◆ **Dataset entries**
⁂

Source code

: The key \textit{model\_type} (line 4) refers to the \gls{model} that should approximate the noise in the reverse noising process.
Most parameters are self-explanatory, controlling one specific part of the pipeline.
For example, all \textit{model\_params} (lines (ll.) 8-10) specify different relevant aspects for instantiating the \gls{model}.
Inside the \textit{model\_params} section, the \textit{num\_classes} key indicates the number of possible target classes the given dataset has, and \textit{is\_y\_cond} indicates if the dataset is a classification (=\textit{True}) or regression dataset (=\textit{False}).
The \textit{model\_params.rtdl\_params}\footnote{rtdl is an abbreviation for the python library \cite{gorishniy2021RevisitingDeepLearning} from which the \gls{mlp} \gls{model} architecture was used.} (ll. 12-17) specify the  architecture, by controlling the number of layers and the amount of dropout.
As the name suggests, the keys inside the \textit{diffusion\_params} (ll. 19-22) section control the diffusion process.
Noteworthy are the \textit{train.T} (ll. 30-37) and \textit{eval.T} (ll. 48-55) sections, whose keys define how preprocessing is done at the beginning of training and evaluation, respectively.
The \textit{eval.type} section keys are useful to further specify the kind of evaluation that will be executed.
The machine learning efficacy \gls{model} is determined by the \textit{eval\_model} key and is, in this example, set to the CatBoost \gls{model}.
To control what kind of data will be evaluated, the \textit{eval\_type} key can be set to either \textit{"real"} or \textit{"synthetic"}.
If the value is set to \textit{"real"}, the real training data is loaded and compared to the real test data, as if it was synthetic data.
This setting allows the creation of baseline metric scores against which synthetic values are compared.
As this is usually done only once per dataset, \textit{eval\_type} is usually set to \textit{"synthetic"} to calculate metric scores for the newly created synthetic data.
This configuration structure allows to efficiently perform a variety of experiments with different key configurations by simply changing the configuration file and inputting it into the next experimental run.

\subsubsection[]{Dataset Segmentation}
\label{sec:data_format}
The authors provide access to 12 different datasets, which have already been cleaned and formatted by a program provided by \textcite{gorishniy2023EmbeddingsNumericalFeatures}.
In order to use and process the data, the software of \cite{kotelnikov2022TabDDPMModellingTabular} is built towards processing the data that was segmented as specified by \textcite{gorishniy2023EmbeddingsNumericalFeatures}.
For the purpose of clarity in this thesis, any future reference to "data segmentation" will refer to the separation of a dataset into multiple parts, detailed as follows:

⁂

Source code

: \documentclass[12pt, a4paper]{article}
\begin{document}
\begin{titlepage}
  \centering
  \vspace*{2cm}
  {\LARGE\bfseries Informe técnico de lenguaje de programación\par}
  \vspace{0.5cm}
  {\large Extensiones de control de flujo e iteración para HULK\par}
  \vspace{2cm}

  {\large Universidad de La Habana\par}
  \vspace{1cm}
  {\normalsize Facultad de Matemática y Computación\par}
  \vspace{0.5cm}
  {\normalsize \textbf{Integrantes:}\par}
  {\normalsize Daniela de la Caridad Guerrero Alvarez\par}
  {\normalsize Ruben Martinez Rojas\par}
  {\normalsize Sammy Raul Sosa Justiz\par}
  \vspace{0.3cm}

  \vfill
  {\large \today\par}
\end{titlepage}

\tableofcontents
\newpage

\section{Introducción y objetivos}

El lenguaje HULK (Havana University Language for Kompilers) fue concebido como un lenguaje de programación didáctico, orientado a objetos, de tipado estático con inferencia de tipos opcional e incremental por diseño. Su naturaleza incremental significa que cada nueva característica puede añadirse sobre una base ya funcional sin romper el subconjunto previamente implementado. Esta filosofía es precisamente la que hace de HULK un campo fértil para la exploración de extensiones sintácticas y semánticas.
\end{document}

⁂

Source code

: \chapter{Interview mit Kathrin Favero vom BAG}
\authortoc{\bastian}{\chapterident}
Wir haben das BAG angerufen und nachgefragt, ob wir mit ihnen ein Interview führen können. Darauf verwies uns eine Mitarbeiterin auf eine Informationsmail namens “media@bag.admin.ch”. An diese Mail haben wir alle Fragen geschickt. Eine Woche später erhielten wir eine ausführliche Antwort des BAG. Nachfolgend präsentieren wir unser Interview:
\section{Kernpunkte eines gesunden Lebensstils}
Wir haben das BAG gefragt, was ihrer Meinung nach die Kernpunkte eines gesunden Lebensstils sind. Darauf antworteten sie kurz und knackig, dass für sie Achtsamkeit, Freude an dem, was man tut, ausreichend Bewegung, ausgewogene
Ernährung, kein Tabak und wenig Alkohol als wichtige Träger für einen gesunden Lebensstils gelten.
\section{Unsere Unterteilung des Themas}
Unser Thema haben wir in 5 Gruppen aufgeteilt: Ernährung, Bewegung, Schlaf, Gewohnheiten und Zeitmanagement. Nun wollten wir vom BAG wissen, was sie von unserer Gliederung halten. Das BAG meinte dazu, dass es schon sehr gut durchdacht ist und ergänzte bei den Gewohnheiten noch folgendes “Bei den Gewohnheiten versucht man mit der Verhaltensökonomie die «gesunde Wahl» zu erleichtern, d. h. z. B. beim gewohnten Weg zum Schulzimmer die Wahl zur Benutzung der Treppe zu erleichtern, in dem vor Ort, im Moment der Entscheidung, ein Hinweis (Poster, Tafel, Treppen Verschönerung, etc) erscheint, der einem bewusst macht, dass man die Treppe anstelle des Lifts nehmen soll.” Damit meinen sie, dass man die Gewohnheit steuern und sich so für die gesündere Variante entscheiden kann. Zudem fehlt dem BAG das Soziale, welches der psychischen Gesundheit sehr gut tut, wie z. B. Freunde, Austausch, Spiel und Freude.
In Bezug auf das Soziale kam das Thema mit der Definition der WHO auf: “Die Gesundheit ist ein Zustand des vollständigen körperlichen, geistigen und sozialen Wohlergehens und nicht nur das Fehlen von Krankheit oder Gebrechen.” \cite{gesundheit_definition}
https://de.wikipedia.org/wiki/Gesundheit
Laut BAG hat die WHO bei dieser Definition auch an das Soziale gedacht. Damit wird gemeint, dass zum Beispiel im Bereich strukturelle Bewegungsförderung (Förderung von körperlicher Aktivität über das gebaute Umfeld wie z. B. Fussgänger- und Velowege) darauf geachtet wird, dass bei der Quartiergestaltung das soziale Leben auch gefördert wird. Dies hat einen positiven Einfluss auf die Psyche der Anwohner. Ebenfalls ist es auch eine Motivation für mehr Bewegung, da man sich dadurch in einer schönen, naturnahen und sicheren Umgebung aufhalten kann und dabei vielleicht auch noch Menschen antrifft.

⁂

Identify each line in the records above containing the word "Kernpunkte"; copy those lines.

\section{Kernpunkte eines gesunden Lebensstils}
Wir haben das BAG gefragt, was ihrer Meinung nach die Kernpunkte eines gesunden Lebensstils sind. Darauf antworteten sie kurz und knackig, dass für sie Achtsamkeit, Freude an dem, was man tut, ausreichend Bewegung, ausgewogene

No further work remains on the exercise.